#### Exercise requirements:
Go through the material line by line and copy each one with the word "from".
═══ Material provided ═══
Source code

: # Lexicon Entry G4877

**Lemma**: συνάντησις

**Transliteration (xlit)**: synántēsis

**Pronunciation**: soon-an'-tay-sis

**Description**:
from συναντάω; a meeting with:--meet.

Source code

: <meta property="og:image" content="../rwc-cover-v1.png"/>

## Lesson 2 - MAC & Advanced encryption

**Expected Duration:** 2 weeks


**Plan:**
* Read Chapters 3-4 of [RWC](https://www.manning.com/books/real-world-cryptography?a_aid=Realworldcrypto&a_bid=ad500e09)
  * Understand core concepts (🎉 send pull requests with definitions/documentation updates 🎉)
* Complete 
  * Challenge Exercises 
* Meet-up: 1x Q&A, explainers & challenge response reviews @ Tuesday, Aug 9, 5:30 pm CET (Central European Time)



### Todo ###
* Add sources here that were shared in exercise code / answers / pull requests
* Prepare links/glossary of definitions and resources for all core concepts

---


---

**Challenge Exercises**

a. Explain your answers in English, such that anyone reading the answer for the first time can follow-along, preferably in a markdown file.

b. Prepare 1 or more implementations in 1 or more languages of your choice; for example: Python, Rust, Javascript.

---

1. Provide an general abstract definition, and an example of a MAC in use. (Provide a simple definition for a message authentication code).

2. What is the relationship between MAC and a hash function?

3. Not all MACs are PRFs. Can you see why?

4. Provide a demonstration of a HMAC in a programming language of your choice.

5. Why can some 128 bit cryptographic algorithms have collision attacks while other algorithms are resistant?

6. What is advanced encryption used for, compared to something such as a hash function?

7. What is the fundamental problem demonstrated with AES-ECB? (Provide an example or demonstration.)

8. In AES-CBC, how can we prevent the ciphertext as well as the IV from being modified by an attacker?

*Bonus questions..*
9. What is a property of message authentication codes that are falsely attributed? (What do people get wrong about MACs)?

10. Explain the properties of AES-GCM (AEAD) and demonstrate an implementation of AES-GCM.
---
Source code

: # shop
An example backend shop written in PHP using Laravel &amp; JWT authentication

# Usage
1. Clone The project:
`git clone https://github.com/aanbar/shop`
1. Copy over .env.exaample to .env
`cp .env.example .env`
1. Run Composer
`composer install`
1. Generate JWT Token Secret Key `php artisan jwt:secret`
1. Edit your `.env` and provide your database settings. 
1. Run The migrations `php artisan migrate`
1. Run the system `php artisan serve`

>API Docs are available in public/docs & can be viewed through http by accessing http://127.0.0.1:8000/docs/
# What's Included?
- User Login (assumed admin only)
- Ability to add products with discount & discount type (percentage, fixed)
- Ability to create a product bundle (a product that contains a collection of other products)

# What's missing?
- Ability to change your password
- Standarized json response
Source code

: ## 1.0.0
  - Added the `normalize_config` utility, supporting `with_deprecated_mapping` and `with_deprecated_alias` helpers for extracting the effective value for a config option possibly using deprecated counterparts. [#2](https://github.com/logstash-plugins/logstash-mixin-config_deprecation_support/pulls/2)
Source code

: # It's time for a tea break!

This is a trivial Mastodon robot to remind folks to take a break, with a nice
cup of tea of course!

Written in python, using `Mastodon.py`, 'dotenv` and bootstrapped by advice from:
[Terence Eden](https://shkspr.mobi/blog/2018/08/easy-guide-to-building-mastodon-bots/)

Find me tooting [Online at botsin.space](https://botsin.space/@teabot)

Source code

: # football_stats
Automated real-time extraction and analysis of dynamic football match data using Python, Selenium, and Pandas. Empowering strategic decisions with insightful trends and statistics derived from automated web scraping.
═══
#### Written response:
from συναντάω; a meeting with:--meet.
8. In AES-CBC, how can we prevent the ciphertext as well as the IV from being modified by an attacker?
Written in python, using `Mastodon.py`, 'dotenv` and bootstrapped by advice from:
Automated real-time extraction and analysis of dynamic football match data using Python, Selenium, and Pandas. Empowering strategic decisions with insightful trends and statistics derived from automated web scraping.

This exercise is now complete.